### ASSIGNMENT
The response must consist of the lines below from the one with "This policy outlines" through the one with "5. **Inclusion and Belonging**", exactly as they appear and with both ends kept.

### SUPPLIED INFORMATION
Content starts

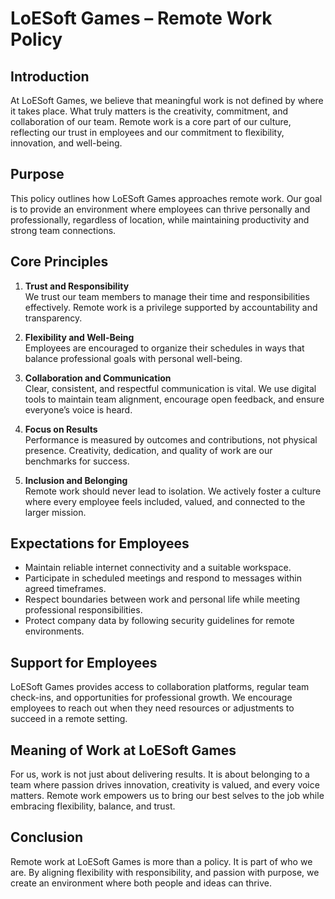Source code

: # LoESoft Games – Remote Work Policy

## Introduction
At LoESoft Games, we believe that meaningful work is not defined by where it takes place. What truly matters is the creativity, commitment, and collaboration of our team. Remote work is a core part of our culture, reflecting our trust in employees and our commitment to flexibility, innovation, and well-being.

## Purpose
This policy outlines how LoESoft Games approaches remote work. Our goal is to provide an environment where employees can thrive personally and professionally, regardless of location, while maintaining productivity and strong team connections.

## Core Principles
1. **Trust and Responsibility**  
   We trust our team members to manage their time and responsibilities effectively. Remote work is a privilege supported by accountability and transparency.

2. **Flexibility and Well-Being**  
   Employees are encouraged to organize their schedules in ways that balance professional goals with personal well-being.

3. **Collaboration and Communication**  
   Clear, consistent, and respectful communication is vital. We use digital tools to maintain team alignment, encourage open feedback, and ensure everyone’s voice is heard.

4. **Focus on Results**  
   Performance is measured by outcomes and contributions, not physical presence. Creativity, dedication, and quality of work are our benchmarks for success.

5. **Inclusion and Belonging**  
   Remote work should never lead to isolation. We actively foster a culture where every employee feels included, valued, and connected to the larger mission.

## Expectations for Employees
- Maintain reliable internet connectivity and a suitable workspace.  
- Participate in scheduled meetings and respond to messages within agreed timeframes.  
- Respect boundaries between work and personal life while meeting professional responsibilities.  
- Protect company data by following security guidelines for remote environments.  

## Support for Employees
LoESoft Games provides access to collaboration platforms, regular team check-ins, and opportunities for professional growth. We encourage employees to reach out when they need resources or adjustments to succeed in a remote setting.

## Meaning of Work at LoESoft Games
For us, work is not just about delivering results. It is about belonging to a team where passion drives innovation, creativity is valued, and every voice matters. Remote work empowers us to bring our best selves to the job while embracing flexibility, balance, and trust.

## Conclusion
Remote work at LoESoft Games is more than a policy. It is part of who we are. By aligning flexibility with responsibility, and passion with purpose, we create an environment where both people and ideas can thrive.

Content ends

### ANSWER TO THIS TASK
This policy outlines how LoESoft Games approaches remote work. Our goal is to provide an environment where employees can thrive personally and professionally, regardless of location, while maintaining productivity and strong team connections.

## Core Principles
1. **Trust and Responsibility**  
   We trust our team members to manage their time and responsibilities effectively. Remote work is a privilege supported by accountability and transparency.

2. **Flexibility and Well-Being**  
   Employees are encouraged to organize their schedules in ways that balance professional goals with personal well-being.

3. **Collaboration and Communication**  
   Clear, consistent, and respectful communication is vital. We use digital tools to maintain team alignment, encourage open feedback, and ensure everyone’s voice is heard.

4. **Focus on Results**  
   Performance is measured by outcomes and contributions, not physical presence. Creativity, dedication, and quality of work are our benchmarks for success.

5. **Inclusion and Belonging**  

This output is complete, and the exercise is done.